Sus antítesis se reiteran en la tercera sección, Las
piedras dormidas, en que motivos de civilizaciones precolombinas le sirven de
pretexto para dibujar purísimas figuras, cuyos relieves, tocados por la luz,
esconden un tras fondo de sombra:
Bajo la piel desposeída,
bajo la lámina
de sol,
ondula el perfil henchido
de la noche.
Muy pocos de estos poemas escapan a tal movimiento
pendular: la presentación, primero, de una apariencia firme o luminosa o
serena, y luego, de otra, opuesta, que se supone más representativa de lo real:
Bajo los pilares rectos
de la sabiduría,
y el cielo pulido del templo,
gruesos agujeros,
desgarramientos de la tierra,
empujan
a lo profundo.
Sabemos qué le deparan esas profundidades: en lo más
hondo de la visión que Dora Hoffman ha ido configurando a lo largo del libro (y
que habrá podido apreciarse por las fragmentarias transcripciones) aguarda,
como otra Doncella del Cenote, la poesía de la Nada:
Yo soy la constructora de la noche,
la purísima nadadora del reino circular.
No tengo orillas
porque crezco en la muerte y me derramo.
Frente a esta mística de la noche se destaca, del lado de
la luz, la estrofa final de uno de los poemas en que la autora asume el yo
autobiográfico; un poema de emotividad más acentuada que en los otros, el que comienza:
“Camino por una ciudad desconocida”. El mundo, aun el de la experiencia
cotidiana, resulta siempre extraño o teñido de irrealidad para los ojos de quien
se descubre, esencialmente, un viajero. Pero también el viajero es, a su vez,
un desconocido para el mundo:
Camino por una ciudad desconocida.
Quien soy
Sino la desconocida que camina por la ciudad.
Ahora, nadie piensa en mí,
suavemente
inclinándose bajo una lámpara.
Mi rostro no cae por el silencio de nadie.

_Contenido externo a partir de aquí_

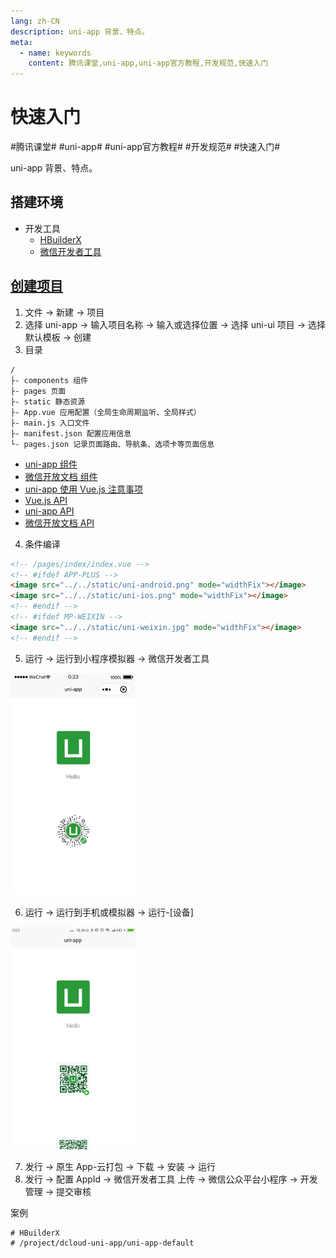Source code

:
 ```yaml
---
lang: zh-CN
description: uni-app 背景、特点。
meta:
  - name: keywords
    content: 腾讯课堂,uni-app,uni-app官方教程,开发规范,快速入门
---
```


# 快速入门

\#腾讯课堂#
\#uni-app#
\#uni-app官方教程#
\#开发规范#
\#快速入门#

uni-app 背景、特点。

## 搭建环境

* 开发工具
  * [HBuilderX](https://www.dcloud.io/hbuilderx.html)
  * [微信开发者工具](https://developers.weixin.qq.com/miniprogram/dev/devtools/download.html)

## [创建项目](https://uniapp.dcloud.io/quickstart?id=%e5%88%9b%e5%bb%bauni-app)

1. 文件 -> 新建 -> 项目
2. 选择 uni-app -> 输入项目名称 -> 输入或选择位置 -> 选择 uni-ui 项目 -> 选择默认模板 -> 创建
3. 目录

  ```
  /
  ├- components 组件
  ├- pages 页面
  ├- static 静态资源
  ├- App.vue 应用配置（全局生命周期监听、全局样式）
  ├- main.js 入口文件
  ├- manifest.json 配置应用信息
  └- pages.json 记录页面路由、导航条、选项卡等页面信息
  ```

  * [uni-app 组件](https://uniapp.dcloud.io/component/README)
  * [微信开放文档 组件](https://developers.weixin.qq.com/miniprogram/dev/component/)
  * [uni-app 使用 Vue.js 注意事项](https://uniapp.dcloud.io/use)
  * [Vue.js API](https://cn.vuejs.org/v2/api/)
  * [uni-app API](https://uniapp.dcloud.io/api/README)
  * [微信开放文档 API](https://developers.weixin.qq.com/miniprogram/dev/api/)

4. 条件编译

  ```html
  <!-- /pages/index/index.vue -->
  <!-- #ifdef APP-PLUS -->
  <image src="../../static/uni-android.png" mode="widthFix"></image>
  <image src="../../static/uni-ios.png" mode="widthFix"></image>
  <!-- #endif -->
  <!-- #ifdef MP-WEIXIN -->
  <image src="../../static/uni-weixin.jpg" mode="widthFix"></image>
  <!-- #endif -->
  ```

5. 运行 -> 运行到小程序模拟器 -> 微信开发者工具

  <img style="width: 200px;" src="./image/weixin.png" />

6. 运行 -> 运行到手机或模拟器 -> 运行-\[设备\]

  <img style="width: 200px;" src="./image/app.png" />

7. 发行 -> 原生 App-云打包 -> 下载 -> 安装 -> 运行
8. 发行 -> 配置 AppId -> 微信开发者工具 上传 -> 微信公众平台小程序 -> 开发管理 -> 提交审核

案例

```shell
# HBuilderX
# /project/dcloud-uni-app/uni-app-default
```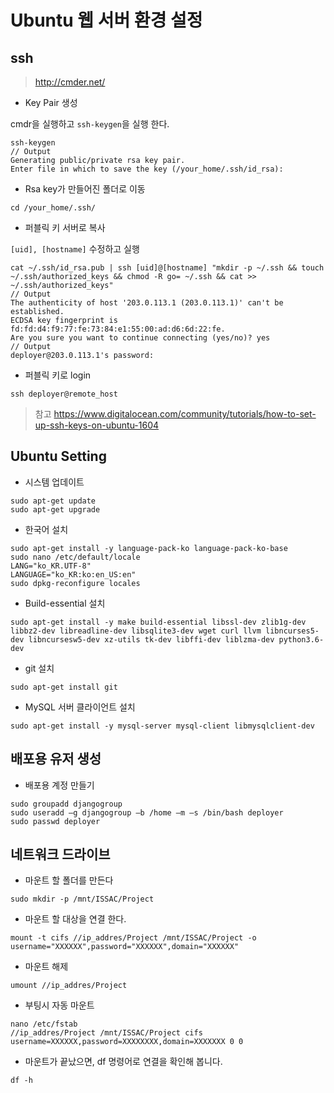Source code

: # Ubuntu 웹 서버 환경 설정

## ssh 

> <http://cmder.net/>

- Key Pair 생성

cmdr을 실행하고 `ssh-keygen`을 실행 한다.

```commandline
ssh-keygen
// Output
Generating public/private rsa key pair.
Enter file in which to save the key (/your_home/.ssh/id_rsa):
```

- Rsa key가 만들어진 폴더로 이동

```commandline
cd /your_home/.ssh/
```

- 퍼블릭 키 서버로 복사

`[uid], [hostname]` 수정하고 실행

```commandline
cat ~/.ssh/id_rsa.pub | ssh [uid]@[hostname] "mkdir -p ~/.ssh && touch ~/.ssh/authorized_keys && chmod -R go= ~/.ssh && cat >> ~/.ssh/authorized_keys"
// Output
The authenticity of host '203.0.113.1 (203.0.113.1)' can't be established.
ECDSA key fingerprint is fd:fd:d4:f9:77:fe:73:84:e1:55:00:ad:d6:6d:22:fe.
Are you sure you want to continue connecting (yes/no)? yes
// Output
deployer@203.0.113.1's password:
```

- 퍼블릭 키로 login

```commandline
ssh deployer@remote_host
```

> 참고 <https://www.digitalocean.com/community/tutorials/how-to-set-up-ssh-keys-on-ubuntu-1604>

## Ubuntu Setting

- 시스템 업데이트

```commandline
sudo apt-get update
sudo apt-get upgrade
```

- 한국어 설치

```commandline
sudo apt-get install -y language-pack-ko language-pack-ko-base
sudo nano /etc/default/locale
LANG="ko_KR.UTF-8"
LANGUAGE="ko_KR:ko:en_US:en"
sudo dpkg-reconfigure locales
```

- Build-essential 설치

```commandline
sudo apt-get install -y make build-essential libssl-dev zlib1g-dev libbz2-dev libreadline-dev libsqlite3-dev wget curl llvm libncurses5-dev libncursesw5-dev xz-utils tk-dev libffi-dev liblzma-dev python3.6-dev
```

- git 설치

```commandline
sudo apt-get install git
```

- MySQL 서버 클라이언트 설치

```commandline
sudo apt-get install -y mysql-server mysql-client libmysqlclient-dev
```

## 배포용 유저 생성

- 배포용 계정 만들기

```commandline
sudo groupadd djangogroup
sudo useradd –g djangogroup –b /home –m –s /bin/bash deployer
sudo passwd deployer
```

## 네트워크 드라이브

- 마운트 할 폴더를 만든다

```commandline
sudo mkdir -p /mnt/ISSAC/Project
```

- 마운트 할 대상을 연결 한다.

```commandline
mount -t cifs //ip_addres/Project /mnt/ISSAC/Project -o username="XXXXXX",password="XXXXXX",domain="XXXXXX"
```

- 마운트 해제

```commandline
umount //ip_addres/Project
```

- 부팅시 자동 마운트

```commandline
nano /etc/fstab
//ip_addres/Project /mnt/ISSAC/Project cifs username=XXXXXX,password=XXXXXXXX,domain=XXXXXXX 0 0
```

- 마운트가 끝났으면, df 명령어로 연결을 확인해 봅니다.

```commandline
df -h
```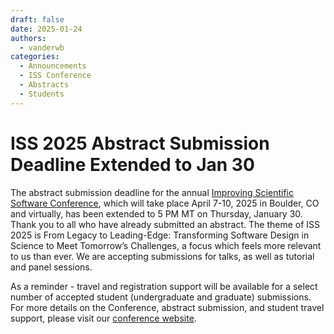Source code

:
 ```yaml
---
draft: false 
date: 2025-01-24
authors:
  - vanderwb
categories:
  - Announcements
  - ISS Conference
  - Abstracts
  - Students
---
```


# ISS 2025 Abstract Submission Deadline Extended to Jan 30

The abstract submission deadline for the annual [Improving Scientific Software
Conference](https://sea.ucar.edu/iss/2025), which will take place April 7-10,
2025 in Boulder, CO and virtually, has been extended to 5 PM MT on Thursday,
January 30. Thank you to all who have already submitted an abstract. The theme
of ISS 2025 is From Legacy to Leading-Edge: Transforming Software Design in
Science to Meet Tomorrow’s Challenges, a focus which feels more relevant to us
than ever. We are accepting submissions for talks, as well as tutorial and panel
sessions.

As a reminder -  travel and registration support will be available for a select
number of accepted student (undergraduate and graduate) submissions. For more
details on the Conference, abstract submission, and student travel support,
please visit our [conference website](https://sea.ucar.edu/iss/2025).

Entonces, en medio del total abandono se yergue, según
decíamos, una estrofa de aislada y herida afirmación:
Pero aun
soy un terco ejército de huesos,
una arena ordenada
un hambre circular.
Aún me alimento bajo mis párpados
y llevo a cuestas mi pedazo de existencia,
mi pan raído.
Desde el primer verso del libro (“Sobre los trenes que
parten”) hasta el último (“El agua me repite que no existe el regreso”), Dora
Hoffman ha desarrollado, pues, un tema, el del viaje, y ha delineado
impecablemente una visión. No es frecuente leer conjuntos de poemas con tan
impresionante unidad de figura y de sentido. Tal vez convenga recordar, en ese
aspecto, un libro publicado por las mismas fechas que el de Hoffman, Las
cacerías, de Amelia Biagioni. Casi no hay página, en uno u otro volumen, que no
responda a su respectiva metáfora central y es de señalar otra similitud entre
ambos, cierta perspectiva de lo real. Esencia voraz del Universo, en Amelia
Biagioni, y fugacidad y nihilismo, en Dora Hoffman. Si bien las dos poetisas atestiguan,
heroicamente, en algunos versos, la esperanza de redención por el amor “Mensaje
de lunauta”, de Las Cacerías o, como hemos visto, la voluntad de resistencia a
pesar de todo
“Camino por una ciudad desconocida”, de Cuaderno de
viaje-.
Alejandro Nicotra
*Su primer libro: Huéspedes de la memoria, Franciso A.
Colombo, Buenos Aires, 1975. Póstumamente, se publicó un tercer volumen: La
casa y otras ausencias, Ediciones Comarca, Buenos Aires, 1981.